**About this task**
Copy nothing past the line containing "- **API Documentation**: https://api.greenstrikas.com". Transcribe every line of the listing below up to and including it, from the first, except pictures.

**Data provided**
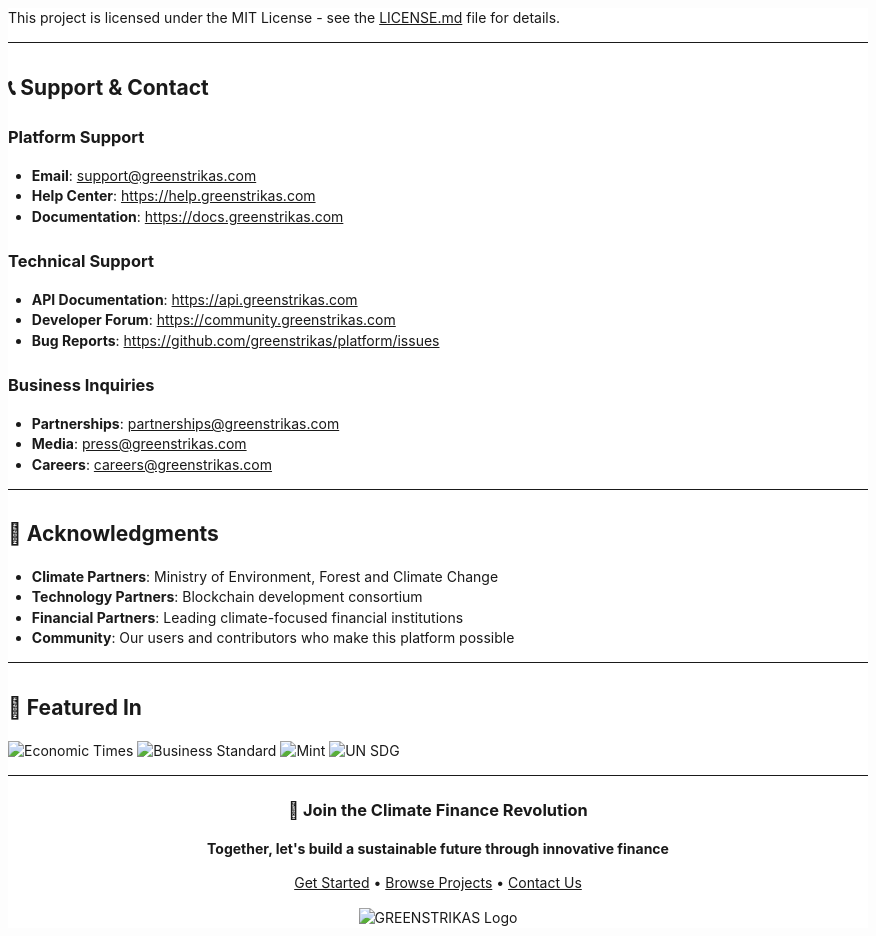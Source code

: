 This project is licensed under the MIT License - see the [LICENSE.md](LICENSE.md) file for details.

---

## 📞 Support & Contact

### Platform Support
- **Email**: support@greenstrikas.com
- **Help Center**: https://help.greenstrikas.com
- **Documentation**: https://docs.greenstrikas.com

### Technical Support
- **API Documentation**: https://api.greenstrikas.com
- **Developer Forum**: https://community.greenstrikas.com
- **Bug Reports**: https://github.com/greenstrikas/platform/issues

### Business Inquiries
- **Partnerships**: partnerships@greenstrikas.com
- **Media**: press@greenstrikas.com
- **Careers**: careers@greenstrikas.com

---

## 🙏 Acknowledgments

- **Climate Partners**: Ministry of Environment, Forest and Climate Change
- **Technology Partners**: Blockchain development consortium
- **Financial Partners**: Leading climate-focused financial institutions
- **Community**: Our users and contributors who make this platform possible

---

## 🌟 Featured In

![Economic Times](https://via.placeholder.com/150x60/FFFFFF/1B5E20?text=ET)
![Business Standard](https://via.placeholder.com/150x60/FFFFFF/1B5E20?text=BS)
![Mint](https://via.placeholder.com/150x60/FFFFFF/1B5E20?text=Mint)
![UN SDG](https://via.placeholder.com/150x60/FFFFFF/1B5E20?text=UN+SDG)

---

<div align="center">

### 💚 Join the Climate Finance Revolution

**Together, let's build a sustainable future through innovative finance**

[Get Started](#installation--setup) • [Browse Projects](#) • [Contact Us](#support--contact)

![GREENSTRIKAS Logo](https://via.placeholder.com/200x200/1B5E20/FFFFFF?text=GS)

</div>
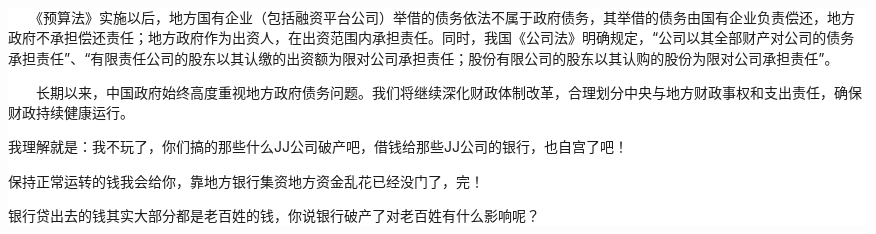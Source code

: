 　　《预算法》实施以后，地方国有企业（包括融资平台公司）举借的债务依法不属于政府债务，其举借的债务由国有企业负责偿还，地方政府不承担偿还责任；地方政府作为出资人，在出资范围内承担责任。同时，我国《公司法》明确规定，“公司以其全部财产对公司的债务承担责任”、“有限责任公司的股东以其认缴的出资额为限对公司承担责任；股份有限公司的股东以其认购的股份为限对公司承担责任”。

　　长期以来，中国政府始终高度重视地方政府债务问题。我们将继续深化财政体制改革，合理划分中央与地方财政事权和支出责任，确保财政持续健康运行。

  

我理解就是：我不玩了，你们搞的那些什么JJ公司破产吧，借钱给那些JJ公司的银行，也自宫了吧！

保持正常运转的钱我会给你，靠地方银行集资地方资金乱花已经没门了，完！

  

银行贷出去的钱其实大部分都是老百姓的钱，你说银行破产了对老百姓有什么影响呢？
  
  


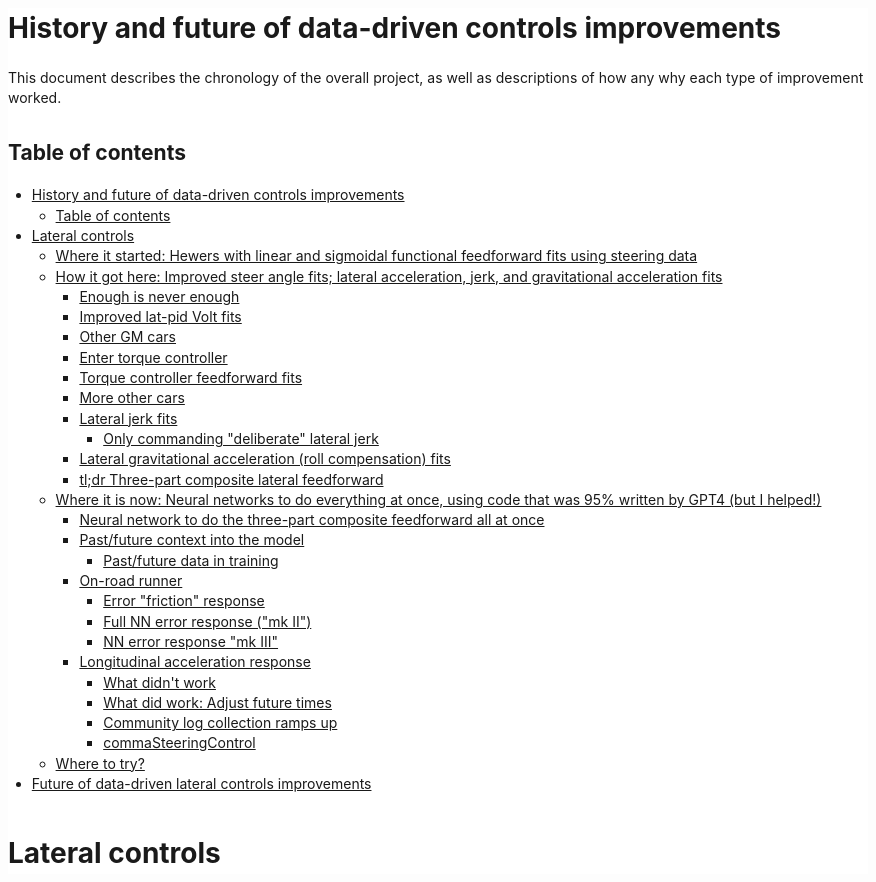 # History and future of data-driven controls improvements

This document describes the chronology of the overall project, as well as descriptions of how any why each type of improvement worked.

## Table of contents
- [History and future of data-driven controls improvements](#history-and-future-of-data-driven-controls-improvements)
  - [Table of contents](#table-of-contents)
- [Lateral controls](#lateral-controls)
  - [Where it started: Hewers with linear and sigmoidal functional feedforward fits using steering data](#where-it-started-hewers-with-linear-and-sigmoidal-functional-feedforward-fits-using-steering-data)
  - [How it got here: Improved steer angle fits; lateral acceleration, jerk, and gravitational acceleration fits](#how-it-got-here-improved-steer-angle-fits-lateral-acceleration-jerk-and-gravitational-acceleration-fits)
    - [Enough is never enough](#enough-is-never-enough)
    - [Improved lat-pid Volt fits](#improved-lat-pid-volt-fits)
    - [Other GM cars](#other-gm-cars)
    - [Enter torque controller](#enter-torque-controller)
    - [Torque controller feedforward fits](#torque-controller-feedforward-fits)
    - [More other cars](#more-other-cars)
    - [Lateral jerk fits](#lateral-jerk-fits)
      - [Only commanding "deliberate" lateral jerk](#only-commanding-deliberate-lateral-jerk)
    - [Lateral gravitational acceleration (roll compensation) fits](#lateral-gravitational-acceleration-roll-compensation-fits)
    - [tl;dr Three-part composite lateral feedforward](#tldr-three-part-composite-lateral-feedforward)
  - [Where it is now: Neural networks to do everything at once, using code that was 95% written by GPT4 (but I helped!)](#where-it-is-now-neural-networks-to-do-everything-at-once-using-code-that-was-95-written-by-gpt4-but-i-helped)
    - [Neural network to do the three-part composite feedforward all at once](#neural-network-to-do-the-three-part-composite-feedforward-all-at-once)
    - [Past/future context into the model](#pastfuture-context-into-the-model)
      - [Past/future data in training](#pastfuture-data-in-training)
    - [On-road runner](#on-road-runner)
      - [Error "friction" response](#error-friction-response)
      - [Full NN error response ("mk II")](#full-nn-error-response-mk-ii)
      - [NN error response "mk III"](#nn-error-response-mk-iii)
    - [Longitudinal acceleration response](#longitudinal-acceleration-response)
        - [What didn't work](#what-didnt-work)
        - [What did work: Adjust future times](#what-did-work-adjust-future-times)
      - [Community log collection ramps up](#community-log-collection-ramps-up)
      - [commaSteeringControl](#commasteeringcontrol)
  - [Where to try?](#where-to-try)
- [Future of data-driven lateral controls improvements](#future-of-data-driven-lateral-controls-improvements)

# Lateral controls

**Exercise answer**
Source code

: This project is licensed under the MIT License - see the [LICENSE.md](LICENSE.md) file for details.

---

## 📞 Support & Contact

### Platform Support
- **Email**: support@greenstrikas.com
- **Help Center**: https://help.greenstrikas.com
- **Documentation**: https://docs.greenstrikas.com

### Technical Support
- **API Documentation**: https://api.greenstrikas.com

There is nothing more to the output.